**EXTRACTED MATERIAL**
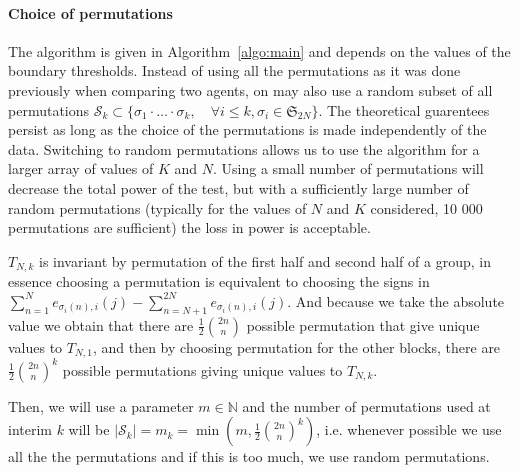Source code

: \documentclass{article}
\theoremstyle{plain}
\theoremstyle{remark}
\renewcommand{\S}{\mathfrak{S}}
\newcommand{\1}{\mathbbm{1}}
\numberwithin{equation}{section}
\begin{document}
\paragraph{Choice of permutations}
The algorithm is given in Algorithm~\ref{algo:main} and depends on the values of the boundary thresholds. 
Instead of using all the permutations as it was done previously when comparing two agents, on may also use a random  subset of all permutations $\mathcal{S}_k \subset \{\sigma_1 \cdot \ldots \cdot \sigma_k,\quad \forall i \le k, \sigma_i \in \S_{2N}\}$. The theoretical guarentees persist as long as the choice of the permutations is made independently of the data. Switching to random permutations allows us to use the algorithm for a larger array of values of $K$ and $N$. Using a small number of permutations will decrease the total power of the test, but with a sufficiently large number of random permutations (typically for the values of $N$ and $K$ considered, 10 000 permutations are sufficient) the loss in power is acceptable. 

$T_{N,k}$ is invariant by permutation of the first half and second half of a group, in essence choosing a permutation is equivalent to choosing the signs in $\sum_{n=1}^{N} e_{\sigma_i(n),i}(j)-\sum_{n=N+1}^{2N} e_{\sigma_i(n),i}(j)$. And because we take the absolute value we obtain that there are $\frac{1}{2} {2n \choose n}$ possible permutation that give unique values to $T_{N,1}$, and then by choosing permutation for the other blocks, there are $\frac{1}{2} {2n \choose n}^k$ possible permutations giving unique values to $T_{N,k}$.

Then, we will use a parameter $m\in \mathbb{N}$ and the number of permutations used at interim $k$ will be $|\mathcal{S}_k|=m_k=\min\left(m, \frac{1}{2} {2n \choose n}^k\right)$, i.e. whenever possible we use all the the permutations and if this is too much, we use random permutations.
\end{document}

**TO DO**
Every line of the data above that includes "theoremstyle" should be listed.

**ANSWER SECTION**
\theoremstyle{plain}
\theoremstyle{remark}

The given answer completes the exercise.